After all, the likes of Gigi Rüf, Nicolas Müller and Jake Blauvelt do alright for themselves without having to concern themselves with long nights set to the humming of a generator; likewise with A-list jibbers like Dylan Thompson or Joe Sexton. “I don’t really focus on that my part HAS to have all three disciplines in my part,” says Ethan, “it is more that I really like to ride different things because they are all equal amount of fun to me, but just in a different way.”

For Eero Ettala, ripping a variety of terrain was also something that’s always stoked him out but also admits the respect of his peers was another important factor in where he took his riding: “I wanted to show all the other riders that I was able to ride everything and not just park – that everyone would expect from a Finnish rider.”

Brisse’s reasoning is similar, born out of the stoke he felt coming up: “When I was younger I always just was more impressed with the riders that hit jumps and rails in their parts, so I always wanted my parts to be like that.” For Bode mixing it up prevents shredding getting stale, giving him a ‘different thrill and excitement’, a point which Halldor agrees wholeheartedly with: “if you go all in on just one thing I think its way easier to get over it with snowboarding,” he says, “and it’s going to be hard to step it up more and more in just that thing as well.”

Merrill also points out the craft of creating a video part as a motivating factor. “For us riders who make video parts for a living there’s an art form involved in filling up a song with your hard earned shots throughout the year and I think having the same style of shots in every video part year after year can get stale for the viewer.” Back to Pat Moore on his motivation: “I also know that it is unique to have lots of different riding in a part so I keep that in mind when filming,” he states. “My dream is to have every aspect of snowboarding in one part, everything from AK lines to rails to halfpipe.”
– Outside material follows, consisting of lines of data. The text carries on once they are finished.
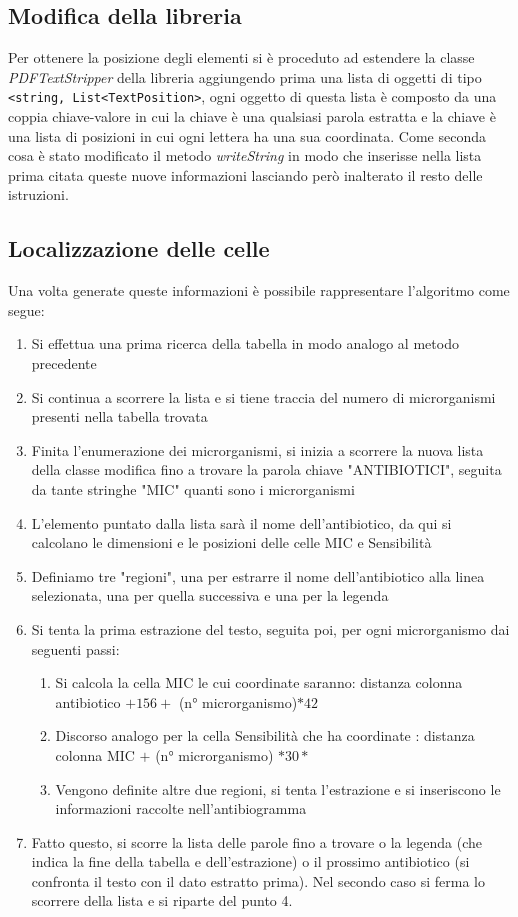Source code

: \subsection{Modifica della libreria}
Per ottenere la posizione degli elementi si è proceduto ad estendere la classe \textit{PDFTextStripper} della libreria aggiungendo prima una lista di oggetti di tipo \texttt{<string, List<TextPosition>}, ogni oggetto di questa lista è composto da una coppia chiave-valore in cui la chiave è una qualsiasi parola estratta e la chiave è una lista di posizioni in cui ogni lettera ha una sua coordinata.
Come seconda cosa è stato modificato il metodo \textit{writeString} in modo che inserisse nella lista prima citata queste nuove informazioni lasciando però inalterato il resto delle istruzioni.
\newline
\subsection{Localizzazione delle celle}
Una volta generate queste informazioni è possibile rappresentare l'algoritmo come segue:
\begin{enumerate}
	\item Si effettua una prima ricerca della tabella in modo analogo al metodo precedente
	\item Si continua a scorrere la lista e si tiene traccia del numero di microrganismi presenti nella tabella trovata
	\item Finita l'enumerazione dei microrganismi, si inizia a scorrere la nuova lista della classe modifica fino a trovare la parola chiave "ANTIBIOTICI", seguita da tante stringhe "MIC" quanti sono i microrganismi
	\item L'elemento puntato dalla lista sarà il nome dell'antibiotico, da qui si calcolano le dimensioni e le posizioni delle celle MIC e Sensibilità
	\item Definiamo tre "regioni", una per estrarre il nome dell'antibiotico alla linea selezionata, una per quella successiva e una per la legenda
	\item Si tenta la prima estrazione del testo, seguita poi, per ogni microrganismo dai seguenti passi:
	\begin{enumerate}
		\item Si calcola la cella MIC le cui coordinate saranno: distanza colonna antibiotico $ + 156 + $ (n° microrganismo)$*42$
		\item Discorso analogo per la cella Sensibilità che ha coordinate : distanza colonna MIC $ + $ (n° microrganismo) $*30*$
		\item Vengono definite altre due regioni, si tenta l'estrazione e si inseriscono le informazioni raccolte nell'antibiogramma
		\end{enumerate}
		\item Fatto questo, si scorre la lista delle parole fino a trovare o la legenda (che indica la fine della tabella e dell'estrazione) o il prossimo antibiotico (si confronta il testo con il dato estratto prima). Nel secondo caso si ferma lo scorrere della lista e si riparte del punto 4.
		\end{enumerate}
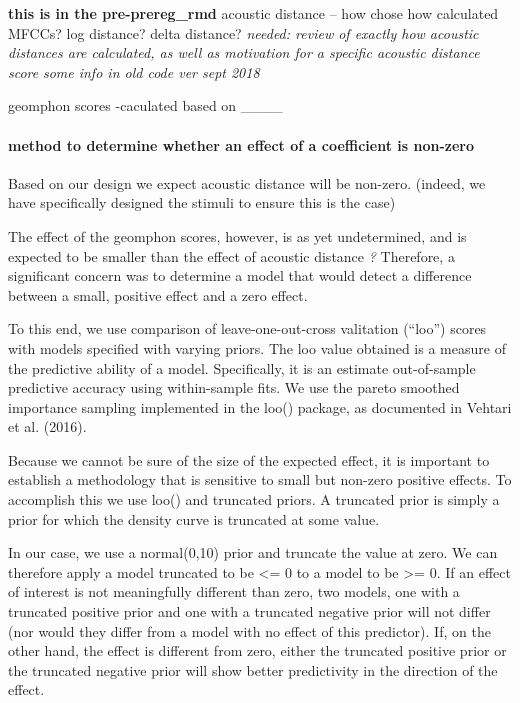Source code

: \documentclass[]{article}
\let\oldparagraph\paragraph
\renewcommand{\paragraph}[1]{\oldparagraph{#1}\mbox{}}
\begin{document}
\textbf{this is in the pre-prereg\_rmd} acoustic distance -- how chose
how calculated MFCCs? log distance? delta distance? \emph{needed: review
of exactly how acoustic distances are calculated, as well as motivation
for a specific acoustic distance score} \emph{some info in old code ver
sept 2018 }

geomphon scores -caculated based on \_\_\_\_

\hypertarget{method-to-determine-whether-an-effect-of-a-coefficient-is-non-zero}{%
\paragraph{method to determine whether an effect of a coefficient is
non-zero}\label{method-to-determine-whether-an-effect-of-a-coefficient-is-non-zero}}

Based on our design we expect acoustic distance will be non-zero.
(indeed, we have specifically designed the stimuli to ensure this is the
case)

The effect of the geomphon scores, however, is as yet undetermined, and
is expected to be smaller than the effect of acoustic distance \emph{?}
Therefore, a significant concern was to determine a model that would
detect a difference between a small, positive effect and a zero effect.

To this end, we use comparison of leave-one-out-cross valitation
(``loo'') scores with models specified with varying priors. The loo
value obtained is a measure of the predictive ability of a model.
Specifically, it is an estimate out-of-sample predictive accuracy using
within-sample fits. We use the pareto smoothed importance sampling
implemented in the loo() package, as documented in Vehtari et al.
(2016).

Because we cannot be sure of the size of the expected effect, it is
important to establish a methodology that is sensitive to small but
non-zero positive effects. To accomplish this we use loo() and truncated
priors. A truncated prior is simply a prior for which the density curve
is truncated at some value.

In our case, we use a normal(0,10) prior and truncate the value at zero.
We can therefore apply a model truncated to be \textless{}= 0 to a model
to be \textgreater{}= 0. If an effect of interest is not meaningfully
different than zero, two models, one with a truncated positive prior and
one with a truncated negative prior will not differ (nor would they
differ from a model with no effect of this predictor). If, on the other
hand, the effect is different from zero, either the truncated positive
prior or the truncated negative prior will show better predictivity in
the direction of the effect.
\end{document}
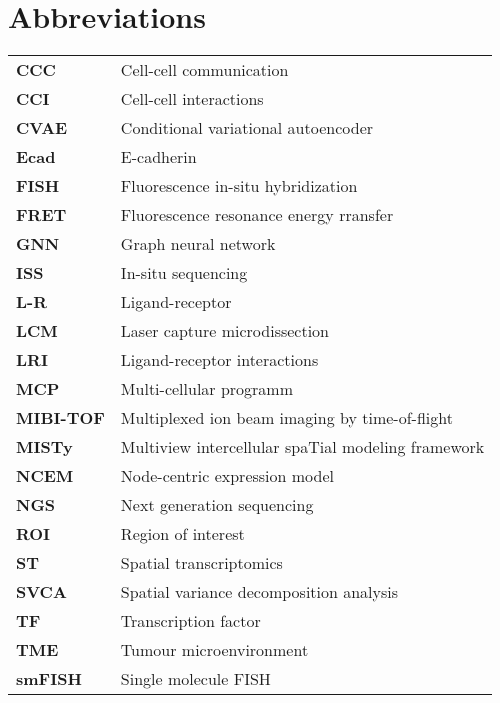 {\setlength{\parskip}{0.2cm}
\chapter*{Abbreviations}
	\begin{acronym}[ABCDEFGHIJK]
		
		
		
	\end{acronym}
}

\begin{table}[!ht]
    \raggedright
    \begin{tabular}{ll}
        \textbf{CCC} & Cell-cell communication \\ 
        \textbf{CCI} & Cell-cell interactions \\ 
        \textbf{CVAE} & Conditional variational autoencoder \\ 
        \textbf{Ecad} & E-cadherin \\ 
        \textbf{FISH} & Fluorescence in-situ hybridization \\ 
        \textbf{FRET} & Fluorescence resonance energy rransfer \\ 
        \textbf{GNN} & Graph neural network \\ 
        \textbf{ISS} & In-situ sequencing \\ 
        \textbf{L-R} & Ligand-receptor \\ 
        \textbf{LCM} & Laser capture microdissection \\ 
        \textbf{LRI} & Ligand-receptor interactions \\ 
        \textbf{MCP} & Multi-cellular programm \\ 
        \textbf{MIBI-TOF} & Multiplexed ion beam imaging by time-of-flight \\ 
        \textbf{MISTy} & Multiview intercellular spaTial modeling framework \\ 
        \textbf{NCEM} & Node-centric expression model \\ 
        \textbf{NGS} & Next generation sequencing \\ 
        \textbf{ROI} & Region of interest \\ 
        \textbf{ST} & Spatial transcriptomics \\ 
        \textbf{SVCA} & Spatial variance decomposition analysis \\ 
        \textbf{TF} & Transcription factor \\ 
        \textbf{TME} & Tumour microenvironment \\ 
        \textbf{smFISH} & Single molecule FISH \\ 
    \end{tabular}
\end{table}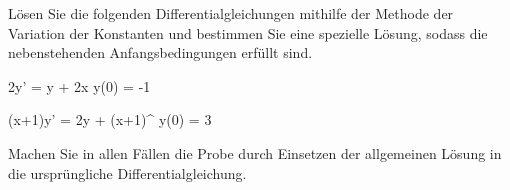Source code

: \begin{atiTask}[
	title = Die Methode der Variation der Konstanten II,
	topic = Gewöhnliche Differentialgleichungen,
	subtopic = Lineare Differentialgleichungen 1. Ordnung,
	language = Deutsch
]
	Lösen Sie die folgenden Differentialgleichungen mithilfe der Methode der Variation der Konstanten und bestimmen Sie eine spezielle Lösung, sodass die nebenstehenden Anfangsbedingungen erfüllt sind.
	\begin{atiSubequations}
		\item{
			2y' = y + 2\sin x \separate y(0) = -1
		}
		\item{
			(x+1)y' = 2y + (x+1)^ \separate y(0) = 3
		}
	\end{atiSubequations}
	Machen Sie in allen Fällen die Probe durch Einsetzen der allgemeinen Lösung in die ursprüngliche Differentialgleichung.
\end{atiTask}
Getting back to the importance of mixing things up to keep things fresh referenced by Halldor and Bode, when I interviewed Dylan Thompson last year getting a sled and hitting pow jumps was high on his agenda for future seasons – and you’ll no doubt have seen Jed Anderson‘s debut dip into Arlberg’s backcountry a couple issues back. “Nowadays I think more and more rail kids are figuring out that powder is the shit,” says Bode. “I still don’t think the powder guys at heart will ever go start riding rails though…”

But will the level of riding in individual areas soon become so elevated that it will be practically impossible to hold it down across the board? The guys we spoke to weren’t sure. “I don’t think it will be like it is today,” said Dan Brisse. “Already you can see in riders parts that do have both urban, and backcountry, that each rider tends to lean a little towards one or the other as their stronger suite in boarding.”

Pat Moore was more positive, explaining how though things will certainly become more specialised that there will always be interest in mixing things up: “I get stoked when someone has like Chris Grenier has a cool shot in the halfpipe or when other rail kids have backcountry shots.” “It’s always going to be possible,” agrees Halldor, “but its going to be harder and harder of course, if you’re going to be able to do that you will have to spend a loooooot of time on your snowboard and send it all the time.”

From a contest perspective, both Peetu and Longo lamented the increased seriousness as a factor that will widen the gap – to the detriment of having fun – while Ettala is more upbeat, “as long as riders just keep getting creative, that’s the key!”

We’ll finish off on an optimistic note from Bode Merril: “Yes. I think the progression of snowboarding is getting a good mix between bigger and better and smaller and creative. I think it’s not going to be about inventing new tricks or going 300 feet. I think it’s just going to be about whatever looks good. And that could be anything if done right!”